The Maryland General Assembly's first ethics investigation of one of its members ended today with the mild recommendation that the House note its "disapproval" of Prince George's Del. Francis J. Santangelo's failure to fully disclose his financial interests as required by state law.
If the House follows the recommendation, as it is expected to do tomorrow, there will be no further action against the Landover Democrat. Santangelo said he will have no comment until after the House vote.
According to a report delivered to the House today by a special House investigative committee, Santangelo violated the state's financial disclosure law for a 13-month period in 1978 and 1979 by failing to report that he held an interest in firms that were winning state contracts to stage "big band" shows in a state-owned convention center.

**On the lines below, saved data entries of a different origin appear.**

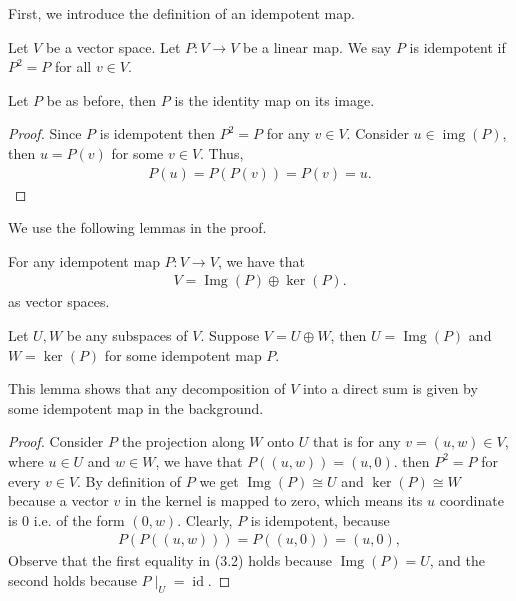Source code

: First, we introduce the definition of an idempotent map.
\begin{definition}
    Let $V$ be a vector space. Let $P: V \to V$ be a linear map. We say $P$ is idempotent if $P^2 = P$ for all $v \in V$.
\end{definition}

\begin{corollary}
       Let $P$ be as before, then $P$ is the identity map on its image.
\end{corollary}
\begin{proof}
    Since $P$ is idempotent then $P^2 = P$ for any $v \in V$. Consider $u \in \operatorname{img}(P)$, then $u = P(v)$ for some $v \in V$. Thus, 
    \begin{align*}
        P(u)  = P(P(v)) =  P(v)  = u.
    \end{align*}
\end{proof}
We use the following lemmas in the proof.

\begin{lemma}
    For any idempotent map $P:V \to V$, we have that 
    \begin{align*}
        V = \operatorname{Img}(P) \oplus \operatorname{ker}(P).
    \end{align*}
    as vector spaces. 
\end{lemma}
\begin{lemma}
   Let $U,W$ be any subspaces of $V$. Suppose $V = U \oplus W$, then $U = \operatorname{Img}(P) $ and $W = \operatorname{ker}(P)$ for some idempotent map $P$.
\end{lemma}
This lemma shows that any decomposition of $V$ into a direct sum is given by some idempotent map in the background.

\begin{proof}
    Consider $P$ the projection along $W$ onto $U$ that is for any $v = (u ,w) \in V$, where $u \in U$ and $w \in W$, we have that 
    $P((u,w)) = (u,0)$. 
    then $P^2 = P$ for every $v \in V$. By definition of $P$ we get $\operatorname{Img}(P) \cong U$ and $\ker(P) \cong W $ because a vector $v$ in the kernel is mapped to zero, which means its $u$ coordinate is $0$ i.e. of the form $(0,w)$. Clearly, $P$ is idempotent, because
    \begin{align}
        P(P((u,w))) = P((u,0)) = (u,0),
    \end{align}
    Observe that the first equality in (3.2) holds because $\operatorname{Img}(P) = U$, and the second holds because $P\mid_U = \operatorname{id}$.

\end{proof}

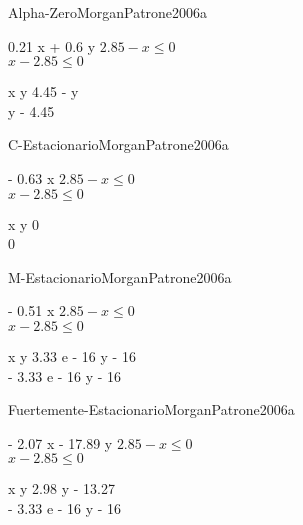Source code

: 
\begin{bilevelmodel}{Alpha-Zero}{MorganPatrone2006a}
    \begin{upperlevel}{0.21 x + 0.6 y}{
        $2.85 - x \leq 0$\\ 
$x - 2.85 \leq 0$
    }
    \end{upperlevel}
    \begin{lowerlevel}{x y}{
         4.45 - y  \\ 
 y - 4.45 
    }
    \end{lowerlevel}
\end{bilevelmodel}
    
        


\begin{bilevelmodel}{C-Estacionario}{MorganPatrone2006a}
    \begin{upperlevel}{- 0.63 x}{
        $2.85 - x \leq 0$\\ 
$x - 2.85 \leq 0$
    }
    \end{upperlevel}
    \begin{lowerlevel}{x y}{
         0  \\ 
 0 
    }
    \end{lowerlevel}
\end{bilevelmodel}
    
        

\begin{bilevelmodel}{M-Estacionario}{MorganPatrone2006a}
    \begin{upperlevel}{- 0.51 x}{
        $2.85 - x \leq 0$\\ 
$x - 2.85 \leq 0$
    }
    \end{upperlevel}
    \begin{lowerlevel}{x y}{
         3.33 e - 16 y - 16  \\ 
 - 3.33 e - 16 y - 16 
    }
    \end{lowerlevel}
\end{bilevelmodel}
    
        

\begin{bilevelmodel}{Fuertemente-Estacionario}{MorganPatrone2006a}
    \begin{upperlevel}{- 2.07 x - 17.89 y}{
        $2.85 - x \leq 0$\\ 
$x - 2.85 \leq 0$
    }
    \end{upperlevel}
    \begin{lowerlevel}{x y}{
         2.98 y - 13.27  \\ 
 - 3.33 e - 16 y - 16 
    }
    \end{lowerlevel}
\end{bilevelmodel}
    
        

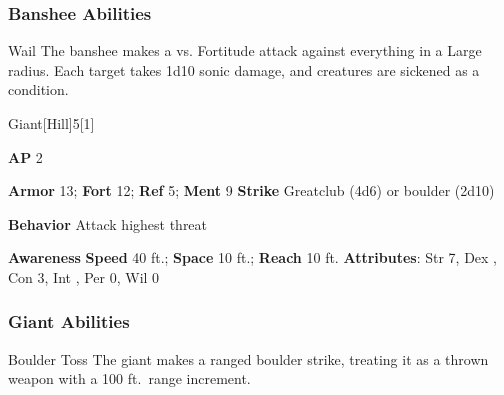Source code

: \subsubsection{Banshee Abilities}

\begin{ability}{Wail}
The banshee makes a  vs. Fortitude attack against everything in a Large radius.
\hit Each target takes 1d10 sonic damage, and creatures are sickened as a condition.
\end{ability}

\begin{monsection}{Giant}[Hill]{5}[1]
\vspace{-1em}\vspace{-1em}
\begin{spellcontent}
\begin{spelltargetinginfo}
{\textbf{AP} 2}

\pari \textbf{Armor} 13;
\textbf{Fort} 12;
\textbf{Ref} 5;
\textbf{Ment} 9
\pari \textbf{Strike} Greatclub  (4d6) or boulder  (2d10)



\pari \textbf{Behavior} Attack highest threat
\end{spelltargetinginfo}
\end{spellcontent}

\begin{monsterfooter}
\pari \textbf{Awareness} 
\pari \textbf{Speed} 40 ft.;
\textbf{Space} 10 ft.;
\textbf{Reach} 10 ft.
\pari \textbf{Attributes}:
Str 7,
Dex ,
Con 3,
Int ,
Per 0,
Wil 0
\end{monsterfooter}
\end{monsection}


\subsubsection{Giant Abilities}

\begin{ability}{Boulder Toss}
The giant makes a ranged boulder strike, treating it as a thrown weapon with a 100 ft.\ range increment.
\end{ability}

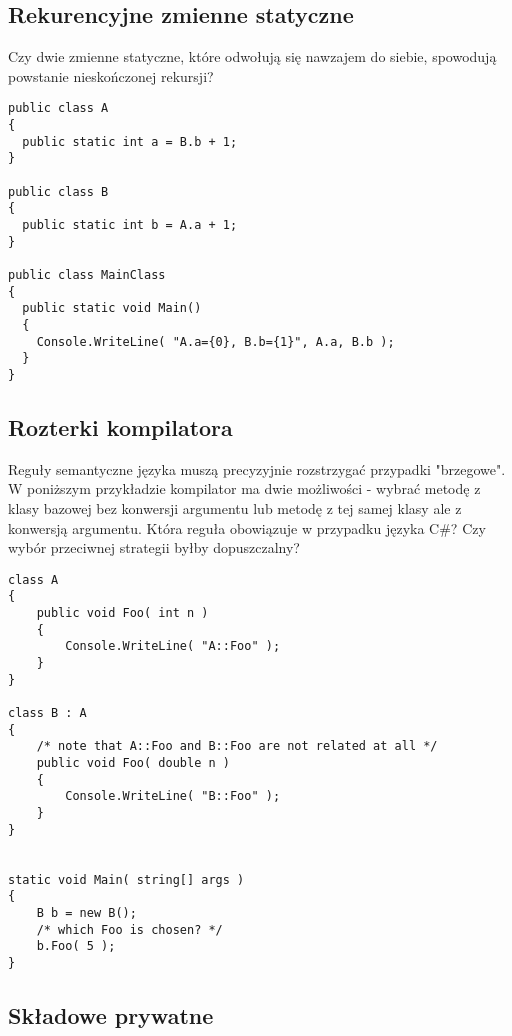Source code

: \subsection{Rekurencyjne zmienne statyczne}

Czy dwie zmienne statyczne, które odwołują się nawzajem do siebie, spowodują powstanie nieskończonej rekursji?

\begin{scriptsize}
\begin{verbatim}
public class A
{
  public static int a = B.b + 1;
}

public class B
{
  public static int b = A.a + 1;
}
 
public class MainClass
{
  public static void Main()
  {
    Console.WriteLine( "A.a={0}, B.b={1}", A.a, B.b );
  }
}
\end{verbatim}
\end{scriptsize}

\subsection{Rozterki kompilatora}

Reguły semantyczne języka muszą precyzyjnie rozstrzygać przypadki "brzegowe". W poniższym przykładzie kompilator ma dwie możliwości - wybrać metodę z klasy bazowej bez konwersji argumentu lub metodę z tej samej klasy
ale z konwersją argumentu. Która reguła obowiązuje w przypadku języka C\#? Czy wybór przeciwnej strategii byłby dopuszczalny?

\begin{scriptsize}
\begin{verbatim}
class A
{
    public void Foo( int n ) 
    {
        Console.WriteLine( "A::Foo" );
    }
}
 
class B : A
{
    /* note that A::Foo and B::Foo are not related at all */
    public void Foo( double n ) 
    {
        Console.WriteLine( "B::Foo" );
    }
}
 
 
static void Main( string[] args )
{
    B b = new B();
    /* which Foo is chosen? */
    b.Foo( 5 );
}
\end{verbatim}
\end{scriptsize}

\subsection{Składowe prywatne}

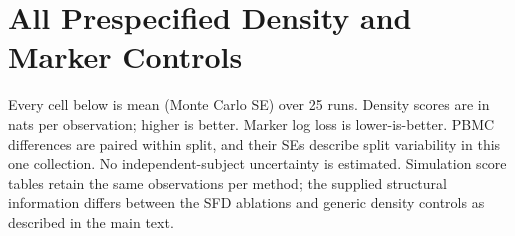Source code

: \section{All Prespecified Density and Marker Controls}
\label{app:controls}
Every cell below is mean (Monte Carlo SE) over 25 runs. Density scores are
in nats per observation; higher is better. Marker log loss is lower-is-better.
PBMC differences are paired within split, and their SEs describe split
variability in this one collection. No independent-subject uncertainty is
estimated. Simulation score tables retain the same observations per method;
the supplied structural information differs between the SFD ablations and
generic density controls as described in the main text.

\begingroup
\let\paragraph\subsubsection

\endgroup


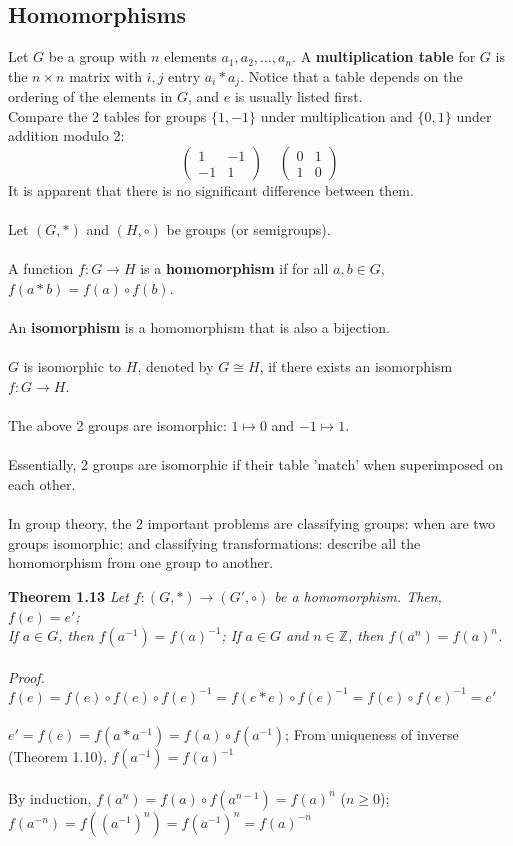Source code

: \documentclass{article}
\begin{document}
\subsection{Homomorphisms}
Let \(G\) be a group with \(n\) elements \(a_{1},a_{2},...,a_{n}\). A \textbf{multiplication table} for \(G\) is the \(n\times n\) matrix with \(i,j\) entry \(a_{i}*a_{j}\).
Notice that a table depends on the ordering of the elements in \(G\), and \(e\) is usually listed first.\\
Compare the 2 tables for groups \(\{1,-1\}\) under multiplication and \(\{0,1\}\) under addition modulo 2:
\[\begin{pmatrix}1&-1\\-1&1\end{pmatrix}\;\;\;\;\begin{pmatrix} 0&1\\1&0\end{pmatrix}\]
It is apparent that there is no significant difference between them.\\\\
Let \((G,*)\) and \((H,\circ)\) be groups (or semigroups).\\\\
A function \(f:G\to H\) is a \textbf{homomorphism} if for all \(a,b\in G\), \(f(a*b)=f(a)\circ f(b)\).\\\\
An \textbf{isomorphism} is a homomorphism that is also a bijection.\\\\
\(G\) is isomorphic to \(H\), denoted by \(G\cong H\), if there exists an isomorphism \(f:G\to H\).\\\\
The above 2 groups are isomorphic: \(1\mapsto 0\) and \(-1\mapsto 1\).\\\\
Essentially, 2 groups are isomorphic if their table 'match' when superimposed on each other.\\\\
In group theory, the 2 important problems are classifying groups: when are two groups isomorphic; and classifying transformations: describe all the homomorphism from one group to another.
\begin{redrules}\color{red}
\textbf{Theorem 1.13} \textit{Let \(f:(G,*)\to(G',\circ)\) be a homomorphism. Then, \(f(e)=e'\);\\
If \(a\in G\), then \(f(a^{-1})=f(a)^{-1}\); If \(a\in G\) and \(n\in\mathbb{Z}\), then \(f(a^{n})=f(a)^{n}\).}\\\\\color{black}
\textit{Proof.} \(f(e)=f(e)\circ f(e)\circ f(e)^{-1}=f(e*e)\circ f(e)^{-1}=f(e)\circ f(e)^{-1}=e'\)\\\\
\(e'=f(e)=f(a*a^{-1})=f(a)\circ f(a^{-1})\); From uniqueness of inverse \color{gray} (Theorem 1.10)\color{black}, \(f(a^{-1})=f(a)^{-1}\)\\\\
By induction, \(f(a^{n})=f(a)\circ f(a^{n-1})=f(a)^{n}\) (\(n\ge 0\)); \(f(a^{-n})=f((a^{-1})^{n})=f(a^{-1})^{n}=f(a)^{-n}\)
\end{redrules}
\end{document}
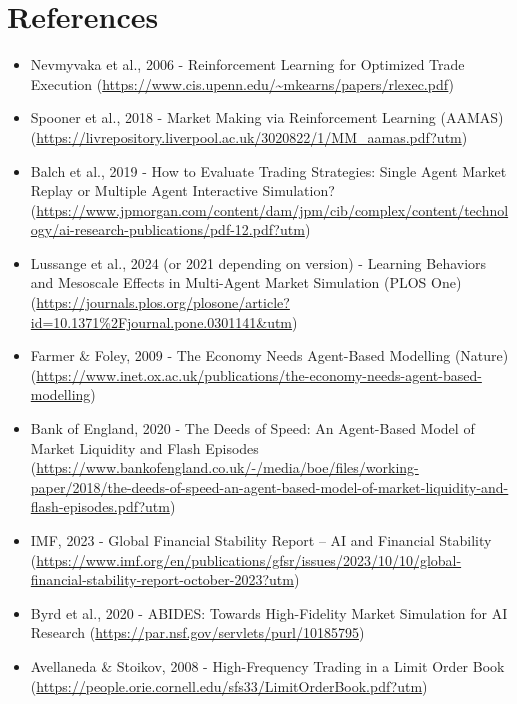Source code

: \documentclass[11pt]{article}
\begin{document}
\section*{References}

\begin{itemize}[leftmargin=2em]
    \item Nevmyvaka et al., 2006 - Reinforcement Learning for Optimized Trade Execution (\url{https://www.cis.upenn.edu/~mkearns/papers/rlexec.pdf})

    \item Spooner et al., 2018 - Market Making via Reinforcement Learning (AAMAS) (\url{https://livrepository.liverpool.ac.uk/3020822/1/MM_aamas.pdf?utm})

    \item Balch et al., 2019 - How to Evaluate Trading Strategies: Single Agent Market Replay or Multiple Agent Interactive Simulation? (\url{https://www.jpmorgan.com/content/dam/jpm/cib/complex/content/technology/ai-research-publications/pdf-12.pdf?utm})

    \item Lussange et al., 2024 (or 2021 depending on version) - Learning Behaviors and Mesoscale Effects in Multi-Agent Market Simulation (PLOS One) (\url{https://journals.plos.org/plosone/article?id=10.1371%2Fjournal.pone.0301141&utm})

    \item Farmer \& Foley, 2009 - The Economy Needs Agent-Based Modelling (Nature) (\url{https://www.inet.ox.ac.uk/publications/the-economy-needs-agent-based-modelling})

    \item Bank of England, 2020 - The Deeds of Speed: An Agent-Based Model of Market Liquidity and Flash Episodes (\url{https://www.bankofengland.co.uk/-/media/boe/files/working-paper/2018/the-deeds-of-speed-an-agent-based-model-of-market-liquidity-and-flash-episodes.pdf?utm})

    \item IMF, 2023 - Global Financial Stability Report – AI and Financial Stability (\url{https://www.imf.org/en/publications/gfsr/issues/2023/10/10/global-financial-stability-report-october-2023?utm})

    \item Byrd et al., 2020 - ABIDES: Towards High-Fidelity Market Simulation for AI Research (\url{https://par.nsf.gov/servlets/purl/10185795})

    \item Avellaneda \& Stoikov, 2008 - High-Frequency Trading in a Limit Order Book (\url{https://people.orie.cornell.edu/sfs33/LimitOrderBook.pdf?utm})
\end{itemize}
\end{document}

But the committee, arguing that "the law [is] less than clear" and sympathizing with what it described as "the mental anguish and expense [Santangelo] has suffered . . . as a result of various investigations," concluded that "reprimand, censure, and all [sanctions] more severe would be inappropriate" for the 61-year-old, three-term delegate.
Instead, the committee recommended that the House "note its disapproval" of Santangelo's violation of the law "and take no further action." Committee chairman and Majority Leader Donald B. Robertson (D-Montgomery) said, "We hope and expect that will be the end of it."
The House vote would end a year of legislative investigation of charges that Santangelo improperly used his influence to help win the state contracts for the band promotion firm in 1978 and 1979. That allegation was never substantiated by the investigative committee or the legislature's Joint Ethics Committee, which asked the House to create the special investigative committee on the opening day of the legislative session last month.
Instead, both panels focused on whether Santangelo violated various disclosure requirements, either for legislators or state officials in general. The investigative report concludes that Santangelo did nothing not allowed by the House, but did not live up to the disclosure requirements of a broader law covering thousands of state officials and employes.
Robertson said the conclusion of the investigation "would demonstrate that the House is willing to take actions on ethics matters when they arise." The probe is the first under procedures that the legislature enacted in 1979 in an attempt to tighten and reform ethics laws.
The charges against Santangelo first surfaced in a Prince George's County grand jury investigation in 1979. The slim, mustachioed insurance broker was alleged to have asked several state officials and legislators to help one of his campaign workers' son, Robert Wall, win the big band contract for the 1976-1977 season at the Ocean City Convention Center from a state commission.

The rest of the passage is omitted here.